Hacen falta apóstoles, profetas no de desgracias sino de venturas. El discípulo de Cristo del siglo XXI está obligado a dar esperanza, alegría, paz. No puede ser un “maestrillo” que repite la lección bien aprendida, sino alguien que se sabe afortunado, querido, privilegiado. Alguien al que le ha tocado “el gordo” de la lotería y está feliz, radiante. Uno que ha experimentado en carne propia la misericordia, el perdón, la luz. Quien puede decir que es feliz a pesar de sus limitaciones, defectos y contrariedades. Un testigo de lo bonita que puede ser la vida con Dios, desde Dios.

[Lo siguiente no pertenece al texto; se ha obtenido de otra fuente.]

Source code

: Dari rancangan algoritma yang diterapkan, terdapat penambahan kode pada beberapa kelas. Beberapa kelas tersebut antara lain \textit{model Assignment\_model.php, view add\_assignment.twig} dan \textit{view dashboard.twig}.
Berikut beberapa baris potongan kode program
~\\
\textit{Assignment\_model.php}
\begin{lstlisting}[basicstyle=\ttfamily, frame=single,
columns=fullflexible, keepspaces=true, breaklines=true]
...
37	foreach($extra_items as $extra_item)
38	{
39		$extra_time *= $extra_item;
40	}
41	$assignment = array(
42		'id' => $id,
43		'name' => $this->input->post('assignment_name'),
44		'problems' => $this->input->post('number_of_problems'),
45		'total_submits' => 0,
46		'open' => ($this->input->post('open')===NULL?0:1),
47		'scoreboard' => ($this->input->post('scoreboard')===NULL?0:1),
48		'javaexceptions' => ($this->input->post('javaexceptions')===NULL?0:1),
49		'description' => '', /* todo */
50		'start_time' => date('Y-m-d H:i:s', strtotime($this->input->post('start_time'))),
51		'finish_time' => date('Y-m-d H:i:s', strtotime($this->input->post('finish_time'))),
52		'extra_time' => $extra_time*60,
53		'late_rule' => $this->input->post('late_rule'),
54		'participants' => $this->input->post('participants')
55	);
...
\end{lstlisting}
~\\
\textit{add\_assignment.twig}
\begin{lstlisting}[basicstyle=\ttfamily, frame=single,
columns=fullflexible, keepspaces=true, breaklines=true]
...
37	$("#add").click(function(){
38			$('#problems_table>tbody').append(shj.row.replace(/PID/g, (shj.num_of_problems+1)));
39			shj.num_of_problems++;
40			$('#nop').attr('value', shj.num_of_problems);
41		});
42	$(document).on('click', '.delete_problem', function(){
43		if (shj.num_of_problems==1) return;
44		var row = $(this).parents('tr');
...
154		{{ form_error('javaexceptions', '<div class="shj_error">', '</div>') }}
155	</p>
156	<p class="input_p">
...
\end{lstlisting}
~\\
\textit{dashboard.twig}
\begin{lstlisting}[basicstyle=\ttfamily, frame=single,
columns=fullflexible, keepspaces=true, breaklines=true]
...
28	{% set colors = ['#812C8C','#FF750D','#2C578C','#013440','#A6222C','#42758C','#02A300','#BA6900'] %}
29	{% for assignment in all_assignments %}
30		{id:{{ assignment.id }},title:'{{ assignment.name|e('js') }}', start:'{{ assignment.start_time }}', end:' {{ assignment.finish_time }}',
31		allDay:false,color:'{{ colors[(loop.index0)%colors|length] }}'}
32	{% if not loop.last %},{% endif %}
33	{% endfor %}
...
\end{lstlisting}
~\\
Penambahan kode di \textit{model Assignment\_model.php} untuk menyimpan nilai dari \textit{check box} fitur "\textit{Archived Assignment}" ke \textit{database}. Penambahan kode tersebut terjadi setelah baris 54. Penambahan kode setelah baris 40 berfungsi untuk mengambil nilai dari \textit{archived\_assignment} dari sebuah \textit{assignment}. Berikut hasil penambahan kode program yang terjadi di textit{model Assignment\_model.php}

Los padres que quieren que sus hijos se sientan seguros, que quieren transmitirles ganas de vivir, sentido a sus vidas, si son creyentes, han de transmitirles la fe, el sentido cristiano de la vida. Y, para que su enseñanza sea eficaz, lo han de hacer con su vida, no solamente con su palabra o llevándolos a colegios católicos o a catequesis. Ellos son los mejores maestros si procuran vivir lo que creen.

“Cuando se ve esta coherencia de vida con aquello que decimos, siempre surge la curiosidad: pero, ¿por qué este vive así? ¿Por qué lleva una vida de servicio a los demás?. Y esa curiosidad es la semilla que recoge el Espíritu Santo y la lleva adelante. Y la transmisión de la fe nos hace justos, nos justifica. La fe nos justifica y en su transmisión damos justicia verdadera a los demás” dice el Papa.